Eine Verbindung zwischen Kassel und Frankfurt
Mit dem Beitritt des Kurfürstentum Hessen-Kassel zum deutschen Zollverein
im Jahre 1834 erweiterte sich der Markt für die Kasseler Kaufleute. Für
den schnelleren Transport der Waren rückte die Eisenbahn damit immer mehr
in das wirtschaftliche Interesse. In einem Beschluss des Kurfürsten von Hessen-Kassel
vom Oktober 1838 wurde erstmals eine Eisenbahnverbindung von Kassel über
Marburg nach Frankfurt erwähnt. Damit gab man einer westlichen Verbindung
gegenüber einer Linie über Bad Hersfeld der Vorzug. Der Verein stellte
etwa zur gleichen Zeit seine Aktivitäten ein. Das Kurfürstentum
Hessen-Kassel und das Großherzogtum Hessen-Darmstadt versuchten die
gemeinsamen Interessen an einer Nord-Süd Verbindung über Marburg, Giesen
zu koordinieren. Das Hessen-Darmstadt erstreckte sich damals
zwischen Giessen, Alsfeld und Lauterbach sowie bis vor die Tore von
Frankfurt und war damit ein wichtige Partner. Mit der Stadt Frankfurt kam es jedoch zu keiner Einigung da
dort eine Verbindung nach Leipzig als wichtiger erschien.
Staatsvertrag 1845
Im Rahmen der Voruntersuchungen überprüfte 1841 auch George Stephenson
die Topografie in Kurhessen.

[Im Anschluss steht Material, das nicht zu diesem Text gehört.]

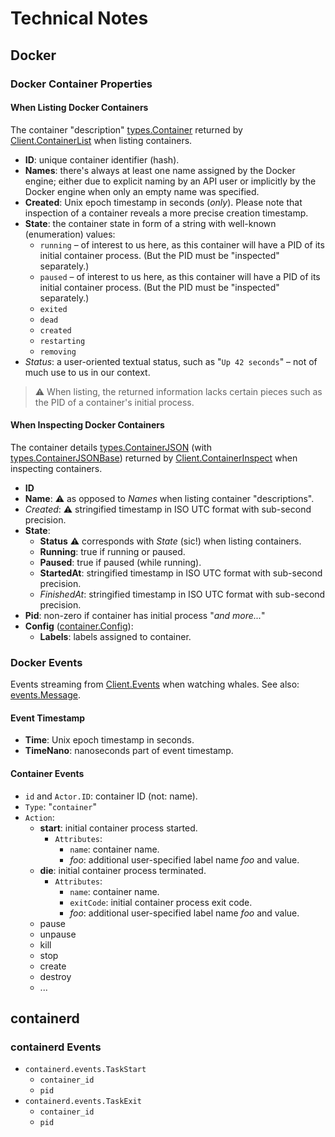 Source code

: # Technical Notes

## Docker

### Docker Container Properties

#### When Listing Docker Containers

The container "description"
[types.Container](https://pkg.go.dev/github.com/docker/docker/api/types#Container)
returned by
[Client.ContainerList](https://pkg.go.dev/github.com/ph/moby/client#Client.ContainerList)
when listing containers.

- **ID**: unique container identifier (hash).
- **Names**: there's always at least one name assigned by the Docker engine; either
  due to explicit naming by an API user or implicitly by the Docker engine when
  only an empty name was specified.
- **Created**: Unix epoch timestamp in seconds (_only_). Please note that
  inspection of a container reveals a more precise creation timestamp.
- **State**: the container state in form of a string with well-known
  (enumeration) values:
  - `running` – of interest to us here, as this container will have a PID of its
    initial container process. (But the PID must be "inspected" separately.)
  - `paused` – of interest to us here, as this container will have a PID of its
    initial container process. (But the PID must be "inspected" separately.)
  - `exited`
  - `dead`
  - `created`
  - `restarting`
  - `removing`
- _Status_: a user-oriented textual status, such as "`Up 42 seconds`" – not of
  much use to us in our context.

> ⚠️ When listing, the returned information lacks certain pieces such as the PID
> of a container's initial process.

#### When Inspecting Docker Containers

The container details
[types.ContainerJSON](https://pkg.go.dev/github.com/docker/docker/api/types#ContainerJSON)
(with
[types.ContainerJSONBase](https://pkg.go.dev/github.com/docker/docker/api/types#ContainerJSONBase))
returned by
[Client.ContainerInspect](https://pkg.go.dev/github.com/ph/moby/client#Client.ContainerInspect)
when inspecting containers.

- **ID**
- **Name**: ⚠️ as opposed to _Names_ when listing container "descriptions".
- _Created_: ⚠️ stringified timestamp in ISO UTC format with sub-second
    precision.
- **State**:
  - **Status** ⚠️ corresponds with _State_ (sic!) when listing containers.
  - **Running**: true if running or paused.
  - **Paused**: true if paused (while running).
  - **StartedAt**: stringified timestamp in ISO UTC format with sub-second
    precision.
  - _FinishedAt_: stringified timestamp in ISO UTC format with sub-second
    precision.
- **Pid**: non-zero if container has initial process "_and more..._"
- **Config**
  ([container.Config](https://pkg.go.dev/github.com/docker/docker@v20.10.6+incompatible/api/types/container#Config)):
  - **Labels**: labels assigned to container.

### Docker Events

Events streaming from
[Client.Events](https://pkg.go.dev/github.com/ph/moby/client#Client.Events) when
watching whales. See also:
[events.Message](https://pkg.go.dev/github.com/docker/docker/api/types/events#Message).

#### Event Timestamp

- **Time**: Unix epoch timestamp in seconds.
- **TimeNano**: nanoseconds part of event timestamp.

#### Container Events

- `id` and `Actor.ID`: container ID (not: name).
- `Type`: "`container`"
- `Action`:
  - **start**: initial container process started.
    - `Attributes`:
      - `name`: container name.
      - _foo_: additional user-specified label name _foo_ and value.
  - **die**: initial container process terminated.
    - `Attributes`:
      - `name`: container name.
      - `exitCode`: initial container process exit code.
      - _foo_: additional user-specified label name _foo_ and value.
  - pause
  - unpause
  - kill
  - stop
  - create
  - destroy
  - ...

## containerd

### containerd Events

- `containerd.events.TaskStart`
  - `container_id`
  - `pid`
- `containerd.events.TaskExit`
  - `container_id`
  - `pid`
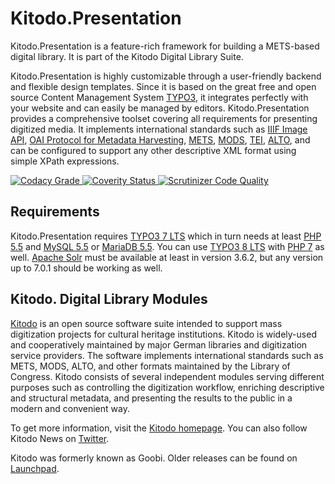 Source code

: Kitodo.Presentation
===================

Kitodo.Presentation is a feature-rich framework for building a METS-based digital library. It is part of the Kitodo Digital Library Suite.

Kitodo.Presentation is highly customizable through a user-friendly backend and flexible design templates. Since it is based on the great free and open source Content Management System [TYPO3](https://typo3.org), it integrates perfectly with your website and can easily be managed by editors. Kitodo.Presentation provides a comprehensive toolset covering all requirements for presenting digitized media. It implements international standards such as [IIIF Image API](http://iiif.io/api/image), [OAI Protocol for Metadata Harvesting](http://www.openarchives.org/OAI/openarchivesprotocol.html), [METS](http://www.loc.gov/standards/mets), [MODS](http://www.loc.gov/standards/mods), [TEI](http://www.tei-c.org), [ALTO](http://www.loc.gov/standards/alto), and can be configured to support any other descriptive XML format using simple XPath expressions.

<a href="https://www.codacy.com/app/kitodo/kitodo-presentation">
  <img alt="Codacy Grade" src="https://api.codacy.com/project/badge/Grade/1291eba67cb744c9ad04a74883d45d84"/>
</a>
<a href="https://scan.coverity.com/projects/kitodo-presentation">
  <img alt="Coverity Status" src="https://scan.coverity.com/projects/11566/badge.svg"/>
</a>
<a href="https://scrutinizer-ci.com/g/kitodo/kitodo-presentation/?branch=master">
  <img alt="Scrutinizer Code Quality" src="https://scrutinizer-ci.com/g/kitodo/kitodo-presentation/badges/quality-score.png?b=master"/>
</a>

Requirements
------------

Kitodo.Presentation requires [TYPO3 7 LTS](https://get.typo3.org/7) which in turn needs at least [PHP 5.5](https://secure.php.net) and [MySQL 5.5](https://www.mysql.com) or [MariaDB 5.5](https://mariadb.com). You can use [TYPO3 8 LTS](https://get.typo3.org/8) with [PHP 7](https://secure.php.net) as well. [Apache Solr](https://lucene.apache.org/solr) must be available at least in version 3.6.2, but any version up to 7.0.1 should be working as well.

Kitodo. Digital Library Modules
-------------------------------

[Kitodo](https://github.com/kitodo) is an open source software suite intended to support mass digitization projects for cultural heritage institutions. Kitodo is widely-used and cooperatively maintained by major German libraries and digitization service providers. The software implements international standards such as METS, MODS, ALTO, and other formats maintained by the Library of Congress. Kitodo consists of several independent modules serving different purposes such as controlling the digitization workflow, enriching descriptive and structural metadata, and presenting the results to the public in a modern and convenient way.

To get more information, visit the [Kitodo homepage](https://www.kitodo.org). You can also follow Kitodo News on [Twitter](https://twitter.com/kitodo_org).

Kitodo was formerly known as Goobi. Older releases can be found on [Launchpad](https://launchpad.net/goobi-presentation).
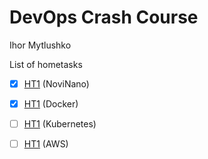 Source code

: # DevOps Crash Course
Ihor Mytlushko

List of hometasks 
- [x] <a href="https://github.com/cur1osityay/devops-ssit-ht1/tree/main/HT1%20-%20NoviNano">HT1</a> (NoviNano)
- [x] <a href="https://github.com/cur1osityay/devops-ssit-ht1/tree/main/HT2%20-%20DOCKER">HT1</a> (Docker)
- [ ] <a href="https://github.com/cur1osityay/devops-ssit-ht1/tree/main/HT3%20-%20Kubernetes">HT1</a> (Kubernetes)
- [ ] <a href="https://github.com/cur1osityay/devops-ssit-ht1/tree/main/HT4%20-%20AWS">HT1</a> (AWS)


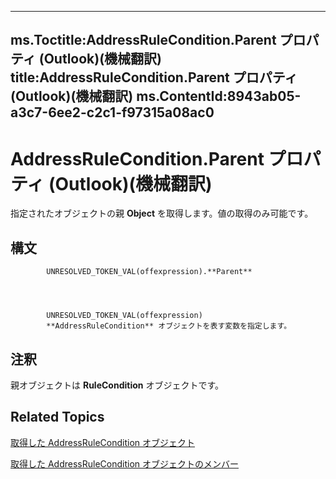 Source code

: 

---
ms.Toctitle:AddressRuleCondition.Parent プロパティ (Outlook)(機械翻訳)
title:AddressRuleCondition.Parent プロパティ (Outlook)(機械翻訳)
ms.ContentId:8943ab05-a3c7-6ee2-c2c1-f97315a08ac0
---
# AddressRuleCondition.Parent プロパティ (Outlook)(機械翻訳)




指定されたオブジェクトの親 **Object** を取得します。値の取得のみ可能です。

## 構文

            UNRESOLVED_TOKEN_VAL(offexpression).**Parent**




            UNRESOLVED_TOKEN_VAL(offexpression)
            **AddressRuleCondition** オブジェクトを表す変数を指定します。



## 注釈
親オブジェクトは **RuleCondition** オブジェクトです。



## Related Topics

[取得した AddressRuleCondition オブジェクト](8cf897ad-a8f9-67ea-c0fa-d7f4bb917bd4.md)

[取得した AddressRuleCondition オブジェクトのメンバー](d15b0554-6b47-b201-fd41-744ea056d3f6.md)




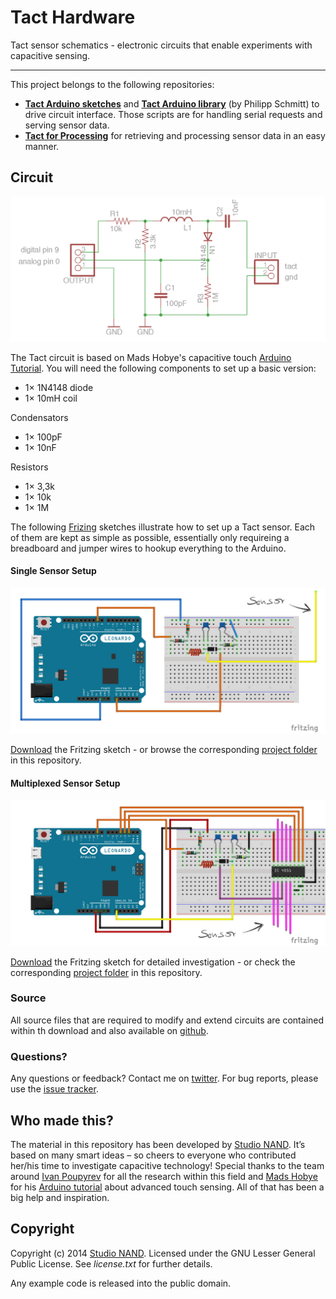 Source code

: # Tact Hardware

Tact sensor schematics - electronic circuits that enable experiments with capacitive sensing.

----

This project belongs to the following repositories:

* **[Tact Arduino sketches](https://github.com/StudioNAND/tact-arduino-sketch)** and **[Tact Arduino library](https://github.com/philippschmitt/tact-arduino)** (by Philipp Schmitt) to drive circuit interface. Those scripts are for handling serial requests and serving sensor data.
* **[Tact for Processing](https://github.com/StudioNAND/tact-processing/)** for retrieving and processing sensor data in an easy manner.

## Circuit

![Basic Tact Sensor Circuit](https://raw.githubusercontent.com/StudioNAND/tact-hardware/master/tactA_pcb/assets/tactA-pcb-single-schematics-noframe.png)

The Tact circuit is based on Mads Hobye's capacitive touch [Arduino Tutorial](http://www.instructables.com/id/Touche-for-Arduino-Advanced-touch-sensing/step1/Components-neded/). You will need the following components to set up a basic version:

* 1× 1N4148 diode
* 1× 10mH coil

Condensators

* 1× 100pF
* 1× 10nF

Resistors

* 1× 3,3k
* 1× 10k
* 1× 1M

The following [Frizing](http://fritzing.org/home/) sketches illustrate how to set up a Tact sensor. Each of them are kept as simple as possible, essentially only requireing a breadboard and jumper wires to hookup everything to the Arduino.

#### Single Sensor Setup

![Breadboard setup for Tact single sensor](https://raw.githubusercontent.com/StudioNAND/tact-hardware/master/tactA_breadboard_single/assets/tactA-breadboard-single-fritzing.png)

[Download](https://github.com/StudioNAND/tact-hardware/raw/master/tactA_breadboard_single/tactA_breadboard_single.fzz) the Fritzing sketch - or browse the corresponding [project folder](https://github.com/StudioNAND/tact-hardware/tree/master/tactA_breadboard_single) in this repository.

#### Multiplexed Sensor Setup

![Breadboard setup for Tact Multiplexed sensor](https://raw.githubusercontent.com/StudioNAND/tact-hardware/master/tactA_breadboard_multiplex/assets/tactA-breadboard-muliplex-fritzing.png)

[Download](https://github.com/StudioNAND/tact-hardware/raw/master/tactA_breadboard_multiplex/tactA_breadboard_multiplex.fzz) the Fritzing sketch for detailed investigation - or check the corresponding [project folder](https://github.com/StudioNAND/tact-hardware/tree/master/tactA_breadboard_multiplex) in this repository.

### Source
All source files that are required to modify and extend circuits are contained within th download and also available on [github](tree/master/src).

### Questions?
Any questions or feedback? Contact me on [twitter](http://www.twitter.com/steffen_fiedler). For bug reports, please use the [issue tracker](issues).

## Who made this?
The material in this repository has been developed by [Studio NAND](http://www.nand.io). It’s based on many smart ideas – so cheers to everyone who contributed her/his time to investigate capacitive technology! Special thanks to the team around [Ivan Poupyrev](http://www.ivanpoupyrev.com/) for all the research within this field and [Mads Hobye](http://www.hobye.dk/) for his [Arduino tutorial](http://www.instructables.com/id/Touche-for-Arduino-Advanced-touch-sensing/) about advanced touch sensing. All of that has been a big help and inspiration.

## Copyright
Copyright (c) 2014 [Studio NAND](http://www.nand.io). Licensed under the GNU Lesser General Public License. See *license.txt* for further details.

Any example code is released into the public domain.
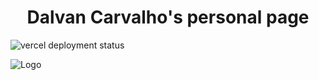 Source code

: <h1 align="center">
  Dalvan Carvalho's personal page
</h1>

<img 
  align="center"
  src="https://vercelbadge.vercel.app/api/dalvancarvalho/personal-page"
  alt="vercel deployment status"
/>

<img
  width="auto"
  src="https://raw.githubusercontent.com/dalvancarvalho/personal-page/main/public/images/og-banner.png"
  alt="Logo"
/>
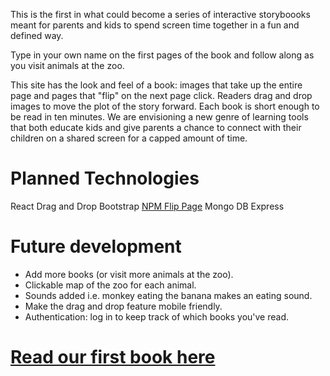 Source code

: This is the first in what could become a series of interactive storyboooks meant for parents and kids to spend screen time together in a fun and defined way.

Type in your own name on the first pages of the book and follow along as you visit animals at the zoo.

This site has the look and feel of a book: images that take up the entire page and pages that "flip" on the next page click. Readers drag and drop images to move the plot of the story forward. Each book is short enough to be read in ten minutes. We are envisioning a new genre of learning tools that both educate kids and give parents a chance to connect with their children on a shared screen for a capped amount of time. 

# Planned Technologies
React Drag and Drop
Bootstrap
[NPM Flip Page](https://www.npmjs.com/package/react-flip-page)
Mongo DB
Express

# Future development
- Add more books (or visit more animals at the zoo).
- Clickable map of the zoo for each animal.
- Sounds added i.e. monkey eating the banana makes an eating sound.
- Make the drag and drop feature mobile friendly.
- Authentication: log in to keep track of which books you've read.

# [Read our first book here](https://babybearbooks.herokuapp.com/)
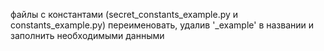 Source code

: файлы с константами (secret_constants_example.py и constants_example.py) переименовать, удалив '_example' в названии и заполнить необходимыми данными
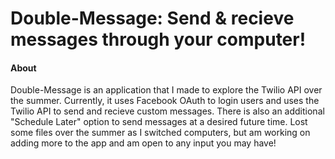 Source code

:# Double-Message: Send & recieve messages through your computer!

#### About
Double-Message is an application that I made to explore the Twilio API over the summer. Currently, it uses Facebook OAuth to login users and uses the Twilio API to send and recieve custom messages. There is also an additional "Schedule Later" option to send messages at a desired future time. Lost some files over the summer as I switched computers, but am working on adding more to the app and am open to any input you may have!
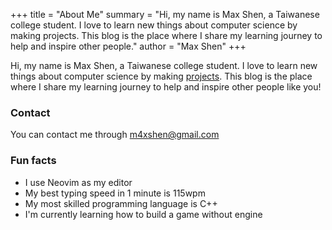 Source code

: +++
title = "About Me"
summary = "Hi, my name is Max Shen, a Taiwanese college student. I love to learn new things about computer science by making projects. This blog is the place where I share my learning journey to help and inspire other people."
author = "Max Shen"
+++

Hi, my name is Max Shen, a Taiwanese college student. I love to learn new things about computer science by making [projects](/projects). This blog is the place where I share my learning journey to help and inspire other people like you!

### Contact
You can contact me through m4xshen@gmail.com

### Fun facts
- I use Neovim as my editor
- My best typing speed in 1 minute is 115wpm
- My most skilled programming language is C++
- I'm currently learning how to build a game without engine
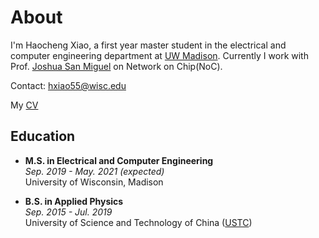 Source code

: # About

I'm Haocheng Xiao, a first year master student in the electrical and computer engineering department at [UW Madison](https://www.engr.wisc.edu/department/electrical-computer-engineering/). Currently I work with Prof. [Joshua San Miguel](https://jsm.ece.wisc.edu/) on Network on Chip(NoC).

Contact: hxiao55@wisc.edu

<p>
  My
  <a href="/haocheng.pdf">CV</a>
</p>

## Education

- **M.S. in Electrical and Computer Engineering**  
 *Sep. 2019 - May. 2021 (expected)*    
University of Wisconsin, Madison

- **B.S. in Applied Physics**  
 *Sep. 2015 - Jul. 2019*  
University of Science and Technology of China ([USTC](https://en.ustc.edu.cn))
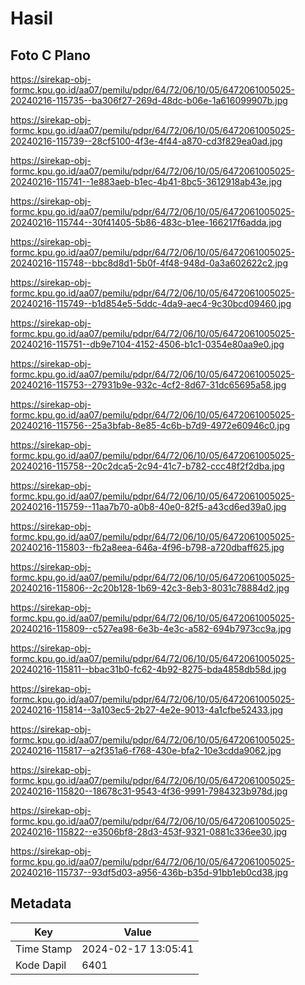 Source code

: # Hasil

## Foto C Plano

https://sirekap-obj-formc.kpu.go.id/aa07/pemilu/pdpr/64/72/06/10/05/6472061005025-20240216-115735--ba306f27-269d-48dc-b06e-1a616099907b.jpg

https://sirekap-obj-formc.kpu.go.id/aa07/pemilu/pdpr/64/72/06/10/05/6472061005025-20240216-115739--28cf5100-4f3e-4f44-a870-cd3f829ea0ad.jpg

https://sirekap-obj-formc.kpu.go.id/aa07/pemilu/pdpr/64/72/06/10/05/6472061005025-20240216-115741--1e883aeb-b1ec-4b41-8bc5-3612918ab43e.jpg

https://sirekap-obj-formc.kpu.go.id/aa07/pemilu/pdpr/64/72/06/10/05/6472061005025-20240216-115744--30f41405-5b86-483c-b1ee-166217f6adda.jpg

https://sirekap-obj-formc.kpu.go.id/aa07/pemilu/pdpr/64/72/06/10/05/6472061005025-20240216-115748--bbc8d8d1-5b0f-4f48-948d-0a3a602622c2.jpg

https://sirekap-obj-formc.kpu.go.id/aa07/pemilu/pdpr/64/72/06/10/05/6472061005025-20240216-115749--b1d854e5-5ddc-4da9-aec4-9c30bcd09460.jpg

https://sirekap-obj-formc.kpu.go.id/aa07/pemilu/pdpr/64/72/06/10/05/6472061005025-20240216-115751--db9e7104-4152-4506-b1c1-0354e80aa9e0.jpg

https://sirekap-obj-formc.kpu.go.id/aa07/pemilu/pdpr/64/72/06/10/05/6472061005025-20240216-115753--27931b9e-932c-4cf2-8d67-31dc65695a58.jpg

https://sirekap-obj-formc.kpu.go.id/aa07/pemilu/pdpr/64/72/06/10/05/6472061005025-20240216-115756--25a3bfab-8e85-4c6b-b7d9-4972e60946c0.jpg

https://sirekap-obj-formc.kpu.go.id/aa07/pemilu/pdpr/64/72/06/10/05/6472061005025-20240216-115758--20c2dca5-2c94-41c7-b782-ccc48f2f2dba.jpg

https://sirekap-obj-formc.kpu.go.id/aa07/pemilu/pdpr/64/72/06/10/05/6472061005025-20240216-115759--11aa7b70-a0b8-40e0-82f5-a43cd6ed39a0.jpg

https://sirekap-obj-formc.kpu.go.id/aa07/pemilu/pdpr/64/72/06/10/05/6472061005025-20240216-115803--fb2a8eea-646a-4f96-b798-a720dbaff625.jpg

https://sirekap-obj-formc.kpu.go.id/aa07/pemilu/pdpr/64/72/06/10/05/6472061005025-20240216-115806--2c20b128-1b69-42c3-8eb3-8031c78884d2.jpg

https://sirekap-obj-formc.kpu.go.id/aa07/pemilu/pdpr/64/72/06/10/05/6472061005025-20240216-115809--c527ea98-6e3b-4e3c-a582-694b7973cc9a.jpg

https://sirekap-obj-formc.kpu.go.id/aa07/pemilu/pdpr/64/72/06/10/05/6472061005025-20240216-115811--bbac31b0-fc62-4b92-8275-bda4858db58d.jpg

https://sirekap-obj-formc.kpu.go.id/aa07/pemilu/pdpr/64/72/06/10/05/6472061005025-20240216-115814--3a103ec5-2b27-4e2e-9013-4a1cfbe52433.jpg

https://sirekap-obj-formc.kpu.go.id/aa07/pemilu/pdpr/64/72/06/10/05/6472061005025-20240216-115817--a2f351a6-f768-430e-bfa2-10e3cdda9062.jpg

https://sirekap-obj-formc.kpu.go.id/aa07/pemilu/pdpr/64/72/06/10/05/6472061005025-20240216-115820--18678c31-9543-4f36-9991-7984323b978d.jpg

https://sirekap-obj-formc.kpu.go.id/aa07/pemilu/pdpr/64/72/06/10/05/6472061005025-20240216-115822--e3506bf8-28d3-453f-9321-0881c336ee30.jpg

https://sirekap-obj-formc.kpu.go.id/aa07/pemilu/pdpr/64/72/06/10/05/6472061005025-20240216-115737--93df5d03-a956-436b-b35d-91bb1eb0cd38.jpg


## Metadata

| Key        | Value               |
| ---------- | ------------------- |
| Time Stamp | 2024-02-17 13:05:41 |
| Kode Dapil | 6401                |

Es sollten noch viele Berechnungen und
Verhandlungen vergehen bis am 5. April 1845 endlich ein Staatsvertrag
zwischen dem Kurfürstentum Hessen-Kassel, dem Großherzogtum
Hessen-Darmstadt sowie der freien Stadt Frankfurt zum Bau einer westlichen
Eisenbahnlinie von Kassel über Marburg, Giessen und Friedberg nach
Frankfurt geschlossen wurde. Die westliche Strecke hatte im Gegensatz zu
einer Variante über Bad Hersfeld, einen deutlich Kostenvorteil. Die
Überschreitung der Wasserscheide zwischen Rhein und Weser war ohne teuren
Tunnel bei Neustadt und Stadtallendorf möglich. Vorgesehen wurde eine eingleisige Strecke von 199 km in der
Normalspur. Durch die entsprechende Auslegung von Bahndämmen und Brücken
konnte die Strecke aber um ein zweites Gleis erweitert werden.
Der Bedeutung des neuen
Verkehrsmittels waren sich z.B. die beiden Nachbarstädte Treysa und Ziegenhain
durchaus bewusst und so kam es zu einigen Differenzen wegen der Lage des
Bahnhofs.
Letztendlich einigte man sich
aber auf eine Standort, der etwa 2 km vom damaligen Ortskern der Stadt
Treysa entfernt war - für Ziegenhain aber noch eine vertretbare
Alternative war.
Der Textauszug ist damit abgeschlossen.